Before repeating the entries below, strip out every picture and keep all else as it is.

▽

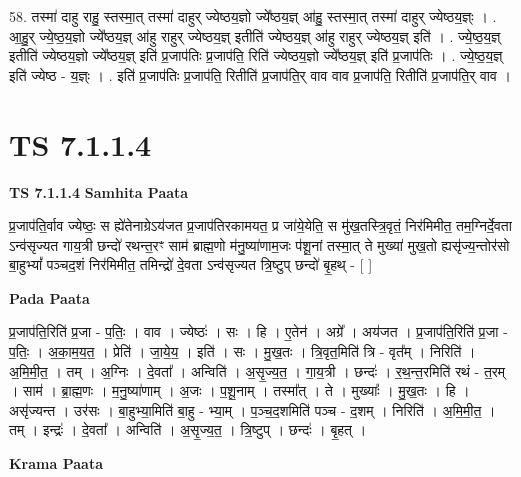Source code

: \documentclass[17pt]{extarticle}
\begin{document}
58. तस्मा॑ दाहु राहु॒ स्तस्मा॒त् तस्मा॑ दाहुर् ज्येष्ठय॒ज्ञो ज्ये᳚ष्ठय॒ज्ञ् आ॑हु॒ स्तस्मा॒त् तस्मा॑ दाहुर् ज्येष्ठय॒ज्ञ्ः । . आ॒हु॒र् ज्ये॒ष्ठ॒य॒ज्ञो ज्ये᳚ष्ठय॒ज्ञ् आ॑हु राहुर् ज्येष्ठय॒ज्ञ् इतीति॑ ज्येष्ठय॒ज्ञ् आ॑हु राहुर् ज्येष्ठय॒ज्ञ् इति॑ । . ज्ये॒ष्ठ॒य॒ज्ञ् इतीति॑ ज्येष्ठय॒ज्ञो ज्ये᳚ष्ठय॒ज्ञ् इति॑ प्र॒जाप॑तिः प्र॒जाप॑ति॒ रिति॑ ज्येष्ठय॒ज्ञो ज्ये᳚ष्ठय॒ज्ञ् इति॑ प्र॒जाप॑तिः । . ज्ये॒ष्ठ॒य॒ज्ञ् इति॑ ज्येष्ठ - य॒ज्ञ्ः । . इति॑ प्र॒जाप॑तिः प्र॒जाप॑ति॒ रितीति॑ प्र॒जाप॑ति॒र् वाव वाव प्र॒जाप॑ति॒ रितीति॑ प्र॒जाप॑ति॒र् वाव । \newline
\pagebreak
{}

\section{ TS 7.1.1.4 }

\textbf{TS 7.1.1.4 } \newline
\textbf{Samhita Paata} \newline

प्र॒जाप॑ति॒र्वाव ज्येष्ठः॒ स ह्ये॑तेनाग्रेऽय॑जत प्र॒जाप॑तिरकामयत॒ प्र जा॑ये॒येति॒ स मु॑ख॒तस्त्रि॒वृतं॒ निर॑मिमीत॒ तम॒ग्निर्दे॒वता ऽन्व॑सृज्यत गाय॒त्री छन्दो॑ रथन्त॒रꣳ साम॑ ब्राह्म॒णो म॑नु॒ष्या॑णाम॒जः प॑शू॒नां तस्मा॒त् ते मुख्या॑ मुख॒तो ह्यसृ॑ज्य॒न्तोर॑सो बा॒हुभ्यां᳚ पञ्चद॒शं निर॑मिमीत॒ तमिन्द्रो॑ दे॒वता ऽन्व॑सृज्यत त्रि॒ष्टुप् छन्दो॑ बृ॒हथ् - [  ] \newline

\textbf{Pada Paata} \newline

प्र॒जाप॑ति॒रिति॑ प्र॒जा - प॒तिः॒ । वाव । ज्येष्ठः॑ । सः । हि । ए॒तेन॑ । अग्रे᳚ । अय॑जत । प्र॒जाप॑ति॒रिति॑ प्र॒जा - प॒तिः॒ । अ॒का॒म॒य॒त॒ । प्रेति॑ । जा॒ये॒य॒ । इति॑ । सः । मु॒ख॒तः । त्रि॒वृत॒मिति॑ त्रि - वृत᳚म् । निरिति॑ । अ॒मि॒मी॒त॒ । तम् । अ॒ग्निः । दे॒वता᳚ । अन्विति॑ । अ॒सृ॒ज्य॒त॒ । गा॒य॒त्री । छन्दः॑ । र॒थ॒न्त॒रमिति॑ रथं - त॒रम् । साम॑ । ब्रा॒ह्म॒णः । म॒नु॒ष्या॑णाम् । अ॒जः । प॒शू॒नाम् । तस्मा᳚त् । ते । मुख्याः᳚ । मु॒ख॒तः । हि । असृ॑ज्यन्त । उर॑सः । बा॒हुभ्या॒मिति॑ बा॒हु - भ्या॒म् । प॒ञ्च॒द॒शमिति॑ पञ्च - द॒शम् । निरिति॑ । अ॒मि॒मी॒त॒ । तम् । इन्द्रः॑ । दे॒वता᳚ । अन्विति॑ । अ॒सृ॒ज्य॒त॒ । त्रि॒ष्टुप् । छन्दः॑ । बृ॒हत् ।  \newline


\textbf{Krama Paata} \newline
\end{document}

△

RESULT OF THE TASK.
Source code

: \documentclass[17pt]{extarticle}
\begin{document}
58. तस्मा॑ दाहु राहु॒ स्तस्मा॒त् तस्मा॑ दाहुर् ज्येष्ठय॒ज्ञो ज्ये᳚ष्ठय॒ज्ञ् आ॑हु॒ स्तस्मा॒त् तस्मा॑ दाहुर् ज्येष्ठय॒ज्ञ्ः । . आ॒हु॒र् ज्ये॒ष्ठ॒य॒ज्ञो ज्ये᳚ष्ठय॒ज्ञ् आ॑हु राहुर् ज्येष्ठय॒ज्ञ् इतीति॑ ज्येष्ठय॒ज्ञ् आ॑हु राहुर् ज्येष्ठय॒ज्ञ् इति॑ । . ज्ये॒ष्ठ॒य॒ज्ञ् इतीति॑ ज्येष्ठय॒ज्ञो ज्ये᳚ष्ठय॒ज्ञ् इति॑ प्र॒जाप॑तिः प्र॒जाप॑ति॒ रिति॑ ज्येष्ठय॒ज्ञो ज्ये᳚ष्ठय॒ज्ञ् इति॑ प्र॒जाप॑तिः । . ज्ये॒ष्ठ॒य॒ज्ञ् इति॑ ज्येष्ठ - य॒ज्ञ्ः । . इति॑ प्र॒जाप॑तिः प्र॒जाप॑ति॒ रितीति॑ प्र॒जाप॑ति॒र् वाव वाव प्र॒जाप॑ति॒ रितीति॑ प्र॒जाप॑ति॒र् वाव । \newline
\pagebreak
{}

\section{ TS 7.1.1.4 }

\textbf{TS 7.1.1.4 } \newline
\textbf{Samhita Paata} \newline

प्र॒जाप॑ति॒र्वाव ज्येष्ठः॒ स ह्ये॑तेनाग्रेऽय॑जत प्र॒जाप॑तिरकामयत॒ प्र जा॑ये॒येति॒ स मु॑ख॒तस्त्रि॒वृतं॒ निर॑मिमीत॒ तम॒ग्निर्दे॒वता ऽन्व॑सृज्यत गाय॒त्री छन्दो॑ रथन्त॒रꣳ साम॑ ब्राह्म॒णो म॑नु॒ष्या॑णाम॒जः प॑शू॒नां तस्मा॒त् ते मुख्या॑ मुख॒तो ह्यसृ॑ज्य॒न्तोर॑सो बा॒हुभ्यां᳚ पञ्चद॒शं निर॑मिमीत॒ तमिन्द्रो॑ दे॒वता ऽन्व॑सृज्यत त्रि॒ष्टुप् छन्दो॑ बृ॒हथ् - [  ] \newline

\textbf{Pada Paata} \newline

प्र॒जाप॑ति॒रिति॑ प्र॒जा - प॒तिः॒ । वाव । ज्येष्ठः॑ । सः । हि । ए॒तेन॑ । अग्रे᳚ । अय॑जत । प्र॒जाप॑ति॒रिति॑ प्र॒जा - प॒तिः॒ । अ॒का॒म॒य॒त॒ । प्रेति॑ । जा॒ये॒य॒ । इति॑ । सः । मु॒ख॒तः । त्रि॒वृत॒मिति॑ त्रि - वृत᳚म् । निरिति॑ । अ॒मि॒मी॒त॒ । तम् । अ॒ग्निः । दे॒वता᳚ । अन्विति॑ । अ॒सृ॒ज्य॒त॒ । गा॒य॒त्री । छन्दः॑ । र॒थ॒न्त॒रमिति॑ रथं - त॒रम् । साम॑ । ब्रा॒ह्म॒णः । म॒नु॒ष्या॑णाम् । अ॒जः । प॒शू॒नाम् । तस्मा᳚त् । ते । मुख्याः᳚ । मु॒ख॒तः । हि । असृ॑ज्यन्त । उर॑सः । बा॒हुभ्या॒मिति॑ बा॒हु - भ्या॒म् । प॒ञ्च॒द॒शमिति॑ पञ्च - द॒शम् । निरिति॑ । अ॒मि॒मी॒त॒ । तम् । इन्द्रः॑ । दे॒वता᳚ । अन्विति॑ । अ॒सृ॒ज्य॒त॒ । त्रि॒ष्टुप् । छन्दः॑ । बृ॒हत् ।  \newline


\textbf{Krama Paata} \newline
\end{document}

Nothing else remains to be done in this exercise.